AVAILABLE RECORDS below:
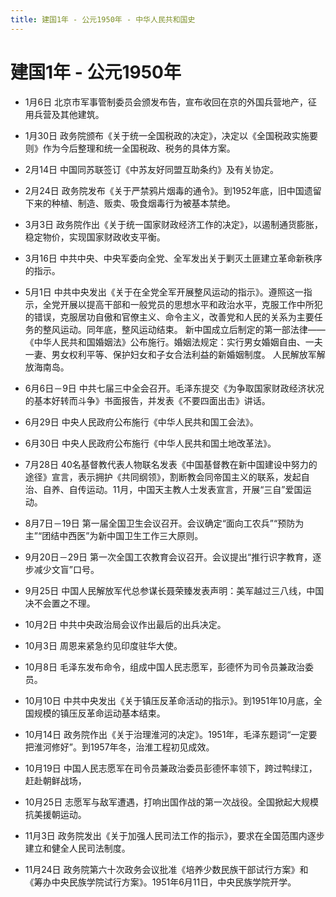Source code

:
 ```yaml
---
title: 建国1年 - 公元1950年 - 中华人民共和国史
---
```


# 建国1年 - 公元1950年

+ 1月6日 北京市军事管制委员会颁发布告，宣布收回在京的外国兵营地产，征用兵营及其他建筑。

+ 1月30日 政务院颁布《关于统一全国税政的决定》，决定以《全国税政实施要则》作为今后整理和统一全国税政、税务的具体方案。

+ 2月14日 中国同苏联签订《中苏友好同盟互助条约》及有关协定。

+ 2月24日 政务院发布《关于严禁鸦片烟毒的通令》。到1952年底，旧中国遗留下来的种植、制造、贩卖、吸食烟毒行为被基本禁绝。

+ 3月3日 政务院作出《关于统一国家财政经济工作的决定》，以遏制通货膨胀，稳定物价，实现国家财政收支平衡。

+ 3月16日 中共中央、中央军委向全党、全军发出关于剿灭土匪建立革命新秩序的指示。

+ 5月1日 中共中央发出《关于在全党全军开展整风运动的指示》。遵照这一指示，全党开展以提高干部和一般党员的思想水平和政治水平，克服工作中所犯的错误，克服居功自傲和官僚主义、命令主义，改善党和人民的关系为主要任务的整风运动。同年底，整风运动结束。
    新中国成立后制定的第一部法律——《中华人民共和国婚姻法》公布施行。婚姻法规定：实行男女婚姻自由、一夫一妻、男女权利平等、保护妇女和子女合法利益的新婚姻制度。
    人民解放军解放海南岛。

+ 6月6日－9日 中共七届三中全会召开。毛泽东提交《为争取国家财政经济状况的基本好转而斗争》书面报告，并发表《不要四面出击》讲话。

+ 6月29日 中央人民政府公布施行《中华人民共和国工会法》。

+ 6月30日 中央人民政府公布施行《中华人民共和国土地改革法》。

+ 7月28日 40名基督教代表人物联名发表《中国基督教在新中国建设中努力的途径》宣言，表示拥护《共同纲领》，割断教会同帝国主义的联系，发起自治、自养、自传运动。11月，中国天主教人士发表宣言，开展“三自”爱国运动。

+ 8月7日－19日 第一届全国卫生会议召开。会议确定“面向工农兵”“预防为主”“团结中西医”为新中国卫生工作三大原则。

+ 9月20日－29日 第一次全国工农教育会议召开。会议提出“推行识字教育，逐步减少文盲”口号。

+ 9月25日 中国人民解放军代总参谋长聂荣臻发表声明：美军越过三八线，中国决不会置之不理。

+ 10月2日 中共中央政治局会议作出最后的出兵决定。

+ 10月3日 周恩来紧急约见印度驻华大使。

+ 10月8日 毛泽东发布命令，组成中国人民志愿军，彭德怀为司令员兼政治委员。

+ 10月10日 中共中央发出《关于镇压反革命活动的指示》。到1951年10月底，全国规模的镇压反革命运动基本结束。

+ 10月14日 政务院作出《关于治理淮河的决定》。1951年，毛泽东题词“一定要把淮河修好”。到1957年冬，治淮工程初见成效。

+ 10月19日 中国人民志愿军在司令员兼政治委员彭德怀率领下，跨过鸭绿江，赶赴朝鲜战场，

+ 10月25日 志愿军与敌军遭遇，打响出国作战的第一次战役。全国掀起大规模抗美援朝运动。

+ 11月3日 政务院发出《关于加强人民司法工作的指示》，要求在全国范围内逐步建立和健全人民司法制度。

+ 11月24日 政务院第六十次政务会议批准《培养少数民族干部试行方案》和《筹办中央民族学院试行方案》。1951年6月11日，中央民族学院开学。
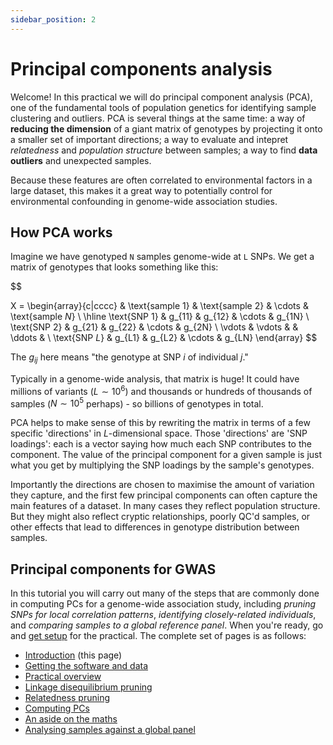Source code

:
 ```yaml
---
sidebar_position: 2
---
```


# Principal components analysis

Welcome!  In this practical we will do principal component analysis (PCA), one of the fundamental tools of population
genetics for identifying sample clustering and outliers. PCA is several things at the same time: a way of **reducing the
dimension** of a giant matrix of genotypes by projecting it onto a smaller set of important directions; a way to
evaluate and intepret *relatedness* and *population structure* between samples; a way to find **data outliers** and
unexpected samples.  

Because these features are often correlated to environmental factors in a large dataset,  this makes it a great way to
potentially control for environmental confounding in genome-wide association studies.

## How PCA works

Imagine we have genotyped `N` samples genome-wide at `L` SNPs.  We get a matrix of genotypes that looks
something like this:

$$

X = \begin{array}{c|cccc}
& \text{sample 1} & \text{sample 2} & \cdots & \text{sample $N$} \\
\hline
\text{SNP $1$} & g_{11} & g_{12} & \cdots & g_{1N} \\
\text{SNP $2$} & g_{21} & g_{22} & \cdots & g_{2N} \\
\vdots & \vdots & & \ddots & \\
\text{SNP $L$} & g_{L1} & g_{L2} & \cdots & g_{LN}
\end{array}
$$

The $g_{ij}$ here means "the genotype at SNP $i$ of individual $j$."

Typically in a genome-wide analysis, that matrix is huge!  It could have millions of variants ($L \sim 10^6$) and
thousands or hundreds of thousands of samples ($N \sim 10^5$ perhaps) - so billions of genotypes in total. 

PCA helps to make sense of this by rewriting the matrix in terms of a few specific 'directions' in $L$-dimensional
space.  Those 'directions' are 'SNP loadings': each is a vector saying how much each SNP contributes to the component.
The value of the principal component for a given sample is just what you get by multiplying the SNP loadings by the
sample's genotypes.

Importantly the directions are chosen to maximise the amount of variation they capture, and the first few principal
components can often capture the main features of a dataset.  In  many cases they reflect population structure.  But
they might also reflect cryptic relationships, poorly QC'd samples, or other effects that lead to differences in
genotype distribution between samples.

## Principal components for GWAS

In this tutorial you will carry out many of the steps that are commonly done in computing PCs for a genome-wide
association study, including *pruning SNPs for local correlation patterns*, *identifying closely-related individuals*,
and *comparing samples to a global reference panel*.  When you're ready, go and [get setup](./getting_setup.md) for the
practical.  The complete set of pages is as follows:

* [Introduction](README.md) (this page)
* [Getting the software and data](./getting_setup.md)
* [Practical overview](./overview.md)
* [Linkage disequilibrium pruning](./ld_pruning.md)
* [Relatedness pruning](./relatedness_pruning.md)
* [Computing PCs](./computing_PCs.md)
* [An aside on the maths](./the_maths.md)
* [Analysing samples against a global panel](./global_analysis.md)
End of AVAILABLE RECORDS.
= TASK PROMPT =
Only the lines above starting at the line that holds "genotype at SNP" and ending at the line that holds "association study, including" are to be repeated, exactly and in full.

= SOLUTION =
The $g_{ij}$ here means "the genotype at SNP $i$ of individual $j$."

Typically in a genome-wide analysis, that matrix is huge!  It could have millions of variants ($L \sim 10^6$) and
thousands or hundreds of thousands of samples ($N \sim 10^5$ perhaps) - so billions of genotypes in total. 

PCA helps to make sense of this by rewriting the matrix in terms of a few specific 'directions' in $L$-dimensional
space.  Those 'directions' are 'SNP loadings': each is a vector saying how much each SNP contributes to the component.
The value of the principal component for a given sample is just what you get by multiplying the SNP loadings by the
sample's genotypes.

Importantly the directions are chosen to maximise the amount of variation they capture, and the first few principal
components can often capture the main features of a dataset.  In  many cases they reflect population structure.  But
they might also reflect cryptic relationships, poorly QC'd samples, or other effects that lead to differences in
genotype distribution between samples.

## Principal components for GWAS

In this tutorial you will carry out many of the steps that are commonly done in computing PCs for a genome-wide
association study, including *pruning SNPs for local correlation patterns*, *identifying closely-related individuals*,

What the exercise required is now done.